Segment Open

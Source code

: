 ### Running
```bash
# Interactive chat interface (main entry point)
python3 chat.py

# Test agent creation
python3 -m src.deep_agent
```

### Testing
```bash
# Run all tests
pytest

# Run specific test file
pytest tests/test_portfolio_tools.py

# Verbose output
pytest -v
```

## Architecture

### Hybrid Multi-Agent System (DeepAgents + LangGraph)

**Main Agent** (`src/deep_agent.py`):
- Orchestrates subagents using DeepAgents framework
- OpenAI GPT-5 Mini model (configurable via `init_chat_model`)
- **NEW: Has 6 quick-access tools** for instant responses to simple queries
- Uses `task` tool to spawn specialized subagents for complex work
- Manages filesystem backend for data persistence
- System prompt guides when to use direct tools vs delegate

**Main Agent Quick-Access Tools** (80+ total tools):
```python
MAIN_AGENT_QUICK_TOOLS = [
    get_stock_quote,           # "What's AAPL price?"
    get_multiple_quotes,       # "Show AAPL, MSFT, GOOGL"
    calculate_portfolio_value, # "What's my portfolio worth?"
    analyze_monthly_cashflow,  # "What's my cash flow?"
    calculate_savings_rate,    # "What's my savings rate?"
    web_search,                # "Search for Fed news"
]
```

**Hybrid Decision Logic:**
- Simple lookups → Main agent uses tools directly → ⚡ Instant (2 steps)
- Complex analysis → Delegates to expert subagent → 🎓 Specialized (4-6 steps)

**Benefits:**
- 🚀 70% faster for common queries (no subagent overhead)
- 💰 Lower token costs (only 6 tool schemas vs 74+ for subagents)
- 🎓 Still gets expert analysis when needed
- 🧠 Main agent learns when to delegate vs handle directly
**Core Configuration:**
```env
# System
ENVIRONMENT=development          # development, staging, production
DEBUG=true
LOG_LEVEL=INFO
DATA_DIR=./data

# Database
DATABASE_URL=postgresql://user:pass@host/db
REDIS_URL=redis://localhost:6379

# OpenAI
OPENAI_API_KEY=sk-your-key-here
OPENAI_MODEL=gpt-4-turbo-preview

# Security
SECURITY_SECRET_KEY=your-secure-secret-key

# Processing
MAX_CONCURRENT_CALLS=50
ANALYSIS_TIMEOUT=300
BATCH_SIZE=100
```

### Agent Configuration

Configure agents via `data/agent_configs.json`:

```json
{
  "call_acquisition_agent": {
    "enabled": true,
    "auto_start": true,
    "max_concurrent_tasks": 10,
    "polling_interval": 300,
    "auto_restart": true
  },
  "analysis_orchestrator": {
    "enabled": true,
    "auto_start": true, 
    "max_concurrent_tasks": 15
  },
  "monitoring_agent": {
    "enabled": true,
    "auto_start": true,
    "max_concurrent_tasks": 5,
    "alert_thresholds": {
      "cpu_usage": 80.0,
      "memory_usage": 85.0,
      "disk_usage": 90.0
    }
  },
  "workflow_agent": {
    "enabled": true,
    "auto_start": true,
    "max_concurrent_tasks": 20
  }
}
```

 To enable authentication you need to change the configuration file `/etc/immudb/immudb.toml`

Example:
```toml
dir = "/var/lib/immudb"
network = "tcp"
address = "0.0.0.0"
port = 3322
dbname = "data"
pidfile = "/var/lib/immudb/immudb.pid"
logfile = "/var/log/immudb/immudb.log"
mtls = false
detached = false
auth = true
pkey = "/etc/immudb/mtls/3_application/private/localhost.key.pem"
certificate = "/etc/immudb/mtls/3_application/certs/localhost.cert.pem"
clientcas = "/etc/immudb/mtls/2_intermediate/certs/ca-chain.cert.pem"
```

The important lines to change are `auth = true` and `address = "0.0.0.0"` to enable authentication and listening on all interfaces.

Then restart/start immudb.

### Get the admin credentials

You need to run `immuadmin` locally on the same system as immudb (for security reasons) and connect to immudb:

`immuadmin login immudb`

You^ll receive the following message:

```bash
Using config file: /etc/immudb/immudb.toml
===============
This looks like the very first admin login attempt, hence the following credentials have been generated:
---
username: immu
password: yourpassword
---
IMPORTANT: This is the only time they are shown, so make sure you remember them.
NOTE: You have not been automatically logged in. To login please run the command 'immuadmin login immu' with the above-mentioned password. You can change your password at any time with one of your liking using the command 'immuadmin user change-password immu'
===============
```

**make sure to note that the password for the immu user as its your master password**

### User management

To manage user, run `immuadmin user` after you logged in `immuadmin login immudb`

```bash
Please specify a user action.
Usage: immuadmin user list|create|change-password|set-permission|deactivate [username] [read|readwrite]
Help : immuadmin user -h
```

Segment Closed

▸ **WHAT YOU NEED TO DO**
Return the entries in full. Do not alter them.

▸ **EXERCISE ANSWER**
Source code

: ### Running
```bash
# Interactive chat interface (main entry point)
python3 chat.py

# Test agent creation
python3 -m src.deep_agent
```

### Testing
```bash
# Run all tests
pytest

# Run specific test file
pytest tests/test_portfolio_tools.py

# Verbose output
pytest -v
```

## Architecture

### Hybrid Multi-Agent System (DeepAgents + LangGraph)

**Main Agent** (`src/deep_agent.py`):
- Orchestrates subagents using DeepAgents framework
- OpenAI GPT-5 Mini model (configurable via `init_chat_model`)
- **NEW: Has 6 quick-access tools** for instant responses to simple queries
- Uses `task` tool to spawn specialized subagents for complex work
- Manages filesystem backend for data persistence
- System prompt guides when to use direct tools vs delegate

**Main Agent Quick-Access Tools** (80+ total tools):
```python
MAIN_AGENT_QUICK_TOOLS = [
    get_stock_quote,           # "What's AAPL price?"
    get_multiple_quotes,       # "Show AAPL, MSFT, GOOGL"
    calculate_portfolio_value, # "What's my portfolio worth?"
    analyze_monthly_cashflow,  # "What's my cash flow?"
    calculate_savings_rate,    # "What's my savings rate?"
    web_search,                # "Search for Fed news"
]
```

**Hybrid Decision Logic:**
- Simple lookups → Main agent uses tools directly → ⚡ Instant (2 steps)
- Complex analysis → Delegates to expert subagent → 🎓 Specialized (4-6 steps)

**Benefits:**
- 🚀 70% faster for common queries (no subagent overhead)
- 💰 Lower token costs (only 6 tool schemas vs 74+ for subagents)
- 🎓 Still gets expert analysis when needed
- 🧠 Main agent learns when to delegate vs handle directly
**Core Configuration:**
```env
# System
ENVIRONMENT=development          # development, staging, production
DEBUG=true
LOG_LEVEL=INFO
DATA_DIR=./data

# Database
DATABASE_URL=postgresql://user:pass@host/db
REDIS_URL=redis://localhost:6379

# OpenAI
OPENAI_API_KEY=sk-your-key-here
OPENAI_MODEL=gpt-4-turbo-preview

# Security
SECURITY_SECRET_KEY=your-secure-secret-key

# Processing
MAX_CONCURRENT_CALLS=50
ANALYSIS_TIMEOUT=300
BATCH_SIZE=100
```

### Agent Configuration

Configure agents via `data/agent_configs.json`:

```json
{
  "call_acquisition_agent": {
    "enabled": true,
    "auto_start": true,
    "max_concurrent_tasks": 10,
    "polling_interval": 300,
    "auto_restart": true
  },
  "analysis_orchestrator": {
    "enabled": true,
    "auto_start": true, 
    "max_concurrent_tasks": 15
  },
  "monitoring_agent": {
    "enabled": true,
    "auto_start": true,
    "max_concurrent_tasks": 5,
    "alert_thresholds": {
      "cpu_usage": 80.0,
      "memory_usage": 85.0,
      "disk_usage": 90.0
    }
  },
  "workflow_agent": {
    "enabled": true,
    "auto_start": true,
    "max_concurrent_tasks": 20
  }
}
```

 To enable authentication you need to change the configuration file `/etc/immudb/immudb.toml`

Example:
```toml
dir = "/var/lib/immudb"
network = "tcp"
address = "0.0.0.0"
port = 3322
dbname = "data"
pidfile = "/var/lib/immudb/immudb.pid"
logfile = "/var/log/immudb/immudb.log"
mtls = false
detached = false
auth = true
pkey = "/etc/immudb/mtls/3_application/private/localhost.key.pem"
certificate = "/etc/immudb/mtls/3_application/certs/localhost.cert.pem"
clientcas = "/etc/immudb/mtls/2_intermediate/certs/ca-chain.cert.pem"
```

The important lines to change are `auth = true` and `address = "0.0.0.0"` to enable authentication and listening on all interfaces.

Then restart/start immudb.

### Get the admin credentials

You need to run `immuadmin` locally on the same system as immudb (for security reasons) and connect to immudb:

`immuadmin login immudb`

You^ll receive the following message:

```bash
Using config file: /etc/immudb/immudb.toml
===============
This looks like the very first admin login attempt, hence the following credentials have been generated:
---
username: immu
password: yourpassword
---
IMPORTANT: This is the only time they are shown, so make sure you remember them.
NOTE: You have not been automatically logged in. To login please run the command 'immuadmin login immu' with the above-mentioned password. You can change your password at any time with one of your liking using the command 'immuadmin user change-password immu'
===============
```

**make sure to note that the password for the immu user as its your master password**

### User management

To manage user, run `immuadmin user` after you logged in `immuadmin login immudb`

```bash
Please specify a user action.
Usage: immuadmin user list|create|change-password|set-permission|deactivate [username] [read|readwrite]
Help : immuadmin user -h
```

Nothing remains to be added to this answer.